• **Requirement**:
Restrict the output to the lines below starting at the one that contains "Elles seront ordonnées" and ending at the one that contains "Le suffixe __key_", and restate them word for word, both ends included.

-- -- --

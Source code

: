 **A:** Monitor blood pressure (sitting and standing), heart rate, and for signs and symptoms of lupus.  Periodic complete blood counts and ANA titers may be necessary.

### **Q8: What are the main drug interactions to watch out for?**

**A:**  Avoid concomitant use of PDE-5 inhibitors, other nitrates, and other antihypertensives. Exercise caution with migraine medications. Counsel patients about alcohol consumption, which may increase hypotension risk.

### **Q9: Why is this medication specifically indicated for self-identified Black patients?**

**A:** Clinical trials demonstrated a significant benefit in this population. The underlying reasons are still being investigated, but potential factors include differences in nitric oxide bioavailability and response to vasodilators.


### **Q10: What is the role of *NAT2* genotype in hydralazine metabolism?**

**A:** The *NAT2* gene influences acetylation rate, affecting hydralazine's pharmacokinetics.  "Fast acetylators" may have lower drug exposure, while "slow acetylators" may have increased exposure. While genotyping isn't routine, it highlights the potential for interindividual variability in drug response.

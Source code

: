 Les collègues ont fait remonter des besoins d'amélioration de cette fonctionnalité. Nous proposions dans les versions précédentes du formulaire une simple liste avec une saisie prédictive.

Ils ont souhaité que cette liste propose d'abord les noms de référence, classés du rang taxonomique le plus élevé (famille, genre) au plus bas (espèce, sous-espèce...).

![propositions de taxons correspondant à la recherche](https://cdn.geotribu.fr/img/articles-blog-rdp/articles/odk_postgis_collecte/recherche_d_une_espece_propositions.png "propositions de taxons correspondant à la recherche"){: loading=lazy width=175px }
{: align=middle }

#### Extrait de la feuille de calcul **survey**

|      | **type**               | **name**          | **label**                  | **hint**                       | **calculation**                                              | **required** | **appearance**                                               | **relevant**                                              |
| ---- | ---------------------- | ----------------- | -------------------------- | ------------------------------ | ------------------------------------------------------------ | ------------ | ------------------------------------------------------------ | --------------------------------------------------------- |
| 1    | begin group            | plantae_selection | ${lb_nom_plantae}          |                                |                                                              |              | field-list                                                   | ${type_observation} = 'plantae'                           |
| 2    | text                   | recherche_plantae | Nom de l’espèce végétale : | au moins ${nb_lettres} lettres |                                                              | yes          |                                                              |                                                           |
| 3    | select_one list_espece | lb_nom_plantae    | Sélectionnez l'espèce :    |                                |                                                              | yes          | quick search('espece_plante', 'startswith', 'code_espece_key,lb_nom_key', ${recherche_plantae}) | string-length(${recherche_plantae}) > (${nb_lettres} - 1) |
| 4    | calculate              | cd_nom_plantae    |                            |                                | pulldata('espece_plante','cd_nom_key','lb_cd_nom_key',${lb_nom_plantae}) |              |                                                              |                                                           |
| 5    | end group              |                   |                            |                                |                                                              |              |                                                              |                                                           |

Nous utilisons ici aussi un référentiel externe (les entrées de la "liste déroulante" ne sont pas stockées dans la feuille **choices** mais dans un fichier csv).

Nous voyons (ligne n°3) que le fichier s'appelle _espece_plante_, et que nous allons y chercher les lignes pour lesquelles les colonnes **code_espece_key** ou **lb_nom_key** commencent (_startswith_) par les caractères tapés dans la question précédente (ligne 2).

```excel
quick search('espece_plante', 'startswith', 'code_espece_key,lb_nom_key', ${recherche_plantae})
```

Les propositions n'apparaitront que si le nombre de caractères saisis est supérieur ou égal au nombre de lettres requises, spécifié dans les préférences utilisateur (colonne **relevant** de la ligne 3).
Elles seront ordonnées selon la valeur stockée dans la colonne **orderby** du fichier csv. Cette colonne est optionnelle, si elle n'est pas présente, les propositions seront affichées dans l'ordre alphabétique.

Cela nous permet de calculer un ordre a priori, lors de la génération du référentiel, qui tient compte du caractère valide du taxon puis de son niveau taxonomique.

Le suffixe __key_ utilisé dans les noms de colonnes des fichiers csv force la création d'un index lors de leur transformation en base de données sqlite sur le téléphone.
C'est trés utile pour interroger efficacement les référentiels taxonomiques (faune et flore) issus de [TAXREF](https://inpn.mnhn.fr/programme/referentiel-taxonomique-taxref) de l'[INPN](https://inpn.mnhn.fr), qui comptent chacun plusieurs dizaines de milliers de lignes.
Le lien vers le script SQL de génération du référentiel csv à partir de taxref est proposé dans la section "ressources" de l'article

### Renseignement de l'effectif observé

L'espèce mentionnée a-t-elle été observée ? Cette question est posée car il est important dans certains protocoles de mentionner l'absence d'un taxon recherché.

-- -- --

• **Task solution**:
Elles seront ordonnées selon la valeur stockée dans la colonne **orderby** du fichier csv. Cette colonne est optionnelle, si elle n'est pas présente, les propositions seront affichées dans l'ordre alphabétique.

Cela nous permet de calculer un ordre a priori, lors de la génération du référentiel, qui tient compte du caractère valide du taxon puis de son niveau taxonomique.

Le suffixe __key_ utilisé dans les noms de colonnes des fichiers csv force la création d'un index lors de leur transformation en base de données sqlite sur le téléphone.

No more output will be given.